L: Simultaneously, do you think that this scene is affected by how many people are making their debuts online? As in their perspective is mostly informed by having a digital come up?
N: I’m not too sure about that, honestly. It also has a lot to do with how easy music is to make these days. As long as you have not even a full desktop, at least a good enough laptop, you can run Ableton, FL Studio or whatever. It definitely helps to build a bit of a crowd and grow your audience and that’s kind of what’s great about this. It makes me happy when I see a smaller name next to a bigger name on the same day, as well as some very very well done url fests that have an actual marketing team. If you’re new to music, you’re obviously not going to be immediately good. I still do feel that after all these years that there’s definitely a lot of room for improvement for me. I’m just happy that we push young talent this way and help people to know their audience and get a proper start. It really motivates them. I meet a lot of people that just have nothing to do and feel shitty and everything, and to see some of these same people doing something that they genuinely love is what I fucking live for. I’m trying to support my friends who are trying to get into the music world and just have a fun time really overall.
L: Do you have any plans for a live tour?
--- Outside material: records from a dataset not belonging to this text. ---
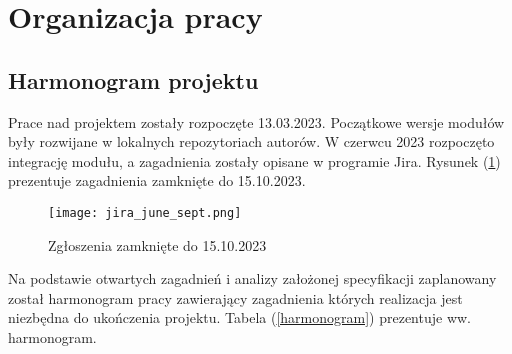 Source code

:\section{Organizacja pracy}
\subsection{Harmonogram projektu}

Prace nad projektem zostały rozpoczęte 13.03.2023. Początkowe wersje modułów były rozwijane w lokalnych repozytoriach autorów. W czerwcu 2023 rozpoczęto integrację modułu, a zagadnienia zostały opisane w programie Jira. Rysunek (\ref{zamkniete_jira}) prezentuje zagadnienia zamknięte do 15.10.2023.

\begin{figure}[!h]
\centering
\texttt{[image: jira\_june\_sept.png]}
\caption{Zgłoszenia zamknięte do 15.10.2023}
\label{zamkniete_jira}
\end{figure}

Na podstawie otwartych zagadnień i analizy założonej specyfikacji zaplanowany został harmonogram pracy zawierający zagadnienia których realizacja jest niezbędna do ukończenia projektu. Tabela (\ref{harmonogram}) prezentuje ww. harmonogram.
N: *laughs* A live tour, oof. I really don’t know. That’s one of those things that I’ve never really thought too much about. There’s a lot of things that could go into it, like how the hell am I going to recreate that energy for a live setting? My music is digital, right, so how am I going to do this? Am I just gonna stand there with my laptop open, staring at the crowd? As far as I could say right now, it’s a big maybe. Maybe it’ll always be kind of a url thing for me. However, I do plan on attempting to return the favor, so to speak. I do want to host fun little community events in a way to give that same exposure back, so that everyone wins. I don’t have a concrete idea as of yet because this has all just been floating around in my mind. As for a live tour, I’m not sure about that at all. I am curious to see how wild a Neupink show could be live, though.